▶ Work required
With no addition or omission, return the entries below.

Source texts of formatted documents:
-- Opening Marker --
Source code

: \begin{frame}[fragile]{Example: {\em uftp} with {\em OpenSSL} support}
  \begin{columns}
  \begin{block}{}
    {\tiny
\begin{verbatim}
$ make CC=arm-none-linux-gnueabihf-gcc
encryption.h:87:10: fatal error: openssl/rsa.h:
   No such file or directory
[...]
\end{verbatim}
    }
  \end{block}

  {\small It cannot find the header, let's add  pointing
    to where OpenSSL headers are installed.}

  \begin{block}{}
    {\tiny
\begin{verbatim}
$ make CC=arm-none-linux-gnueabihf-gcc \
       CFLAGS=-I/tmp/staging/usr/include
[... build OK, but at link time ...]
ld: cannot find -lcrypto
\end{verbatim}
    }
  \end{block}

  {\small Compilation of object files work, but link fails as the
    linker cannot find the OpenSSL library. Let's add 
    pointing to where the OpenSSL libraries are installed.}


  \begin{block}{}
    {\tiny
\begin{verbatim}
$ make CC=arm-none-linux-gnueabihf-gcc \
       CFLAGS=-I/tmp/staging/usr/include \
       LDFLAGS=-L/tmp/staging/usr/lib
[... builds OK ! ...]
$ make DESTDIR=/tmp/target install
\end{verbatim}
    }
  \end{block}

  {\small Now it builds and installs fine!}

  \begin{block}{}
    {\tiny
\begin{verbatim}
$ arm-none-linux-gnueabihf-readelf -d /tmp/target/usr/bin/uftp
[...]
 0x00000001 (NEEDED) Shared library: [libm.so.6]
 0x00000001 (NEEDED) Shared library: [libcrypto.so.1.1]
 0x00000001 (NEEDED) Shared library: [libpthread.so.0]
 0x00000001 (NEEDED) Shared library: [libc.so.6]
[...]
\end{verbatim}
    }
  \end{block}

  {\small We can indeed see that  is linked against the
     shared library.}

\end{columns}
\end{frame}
-- Closing Marker --
▶ Output for this task
Source code

: \begin{frame}[fragile]{Example: {\em uftp} with {\em OpenSSL} support}
  \begin{columns}
  \begin{block}{}
    {\tiny
\begin{verbatim}
$ make CC=arm-none-linux-gnueabihf-gcc
encryption.h:87:10: fatal error: openssl/rsa.h:
   No such file or directory
[...]
\end{verbatim}
    }
  \end{block}

  {\small It cannot find the header, let's add  pointing
    to where OpenSSL headers are installed.}

  \begin{block}{}
    {\tiny
\begin{verbatim}
$ make CC=arm-none-linux-gnueabihf-gcc \
       CFLAGS=-I/tmp/staging/usr/include
[... build OK, but at link time ...]
ld: cannot find -lcrypto
\end{verbatim}
    }
  \end{block}

  {\small Compilation of object files work, but link fails as the
    linker cannot find the OpenSSL library. Let's add 
    pointing to where the OpenSSL libraries are installed.}


  \begin{block}{}
    {\tiny
\begin{verbatim}
$ make CC=arm-none-linux-gnueabihf-gcc \
       CFLAGS=-I/tmp/staging/usr/include \
       LDFLAGS=-L/tmp/staging/usr/lib
[... builds OK ! ...]
$ make DESTDIR=/tmp/target install
\end{verbatim}
    }
  \end{block}

  {\small Now it builds and installs fine!}

  \begin{block}{}
    {\tiny
\begin{verbatim}
$ arm-none-linux-gnueabihf-readelf -d /tmp/target/usr/bin/uftp
[...]
 0x00000001 (NEEDED) Shared library: [libm.so.6]
 0x00000001 (NEEDED) Shared library: [libcrypto.so.1.1]
 0x00000001 (NEEDED) Shared library: [libpthread.so.0]
 0x00000001 (NEEDED) Shared library: [libc.so.6]
[...]
\end{verbatim}
    }
  \end{block}

  {\small We can indeed see that  is linked against the
     shared library.}

\end{columns}
\end{frame}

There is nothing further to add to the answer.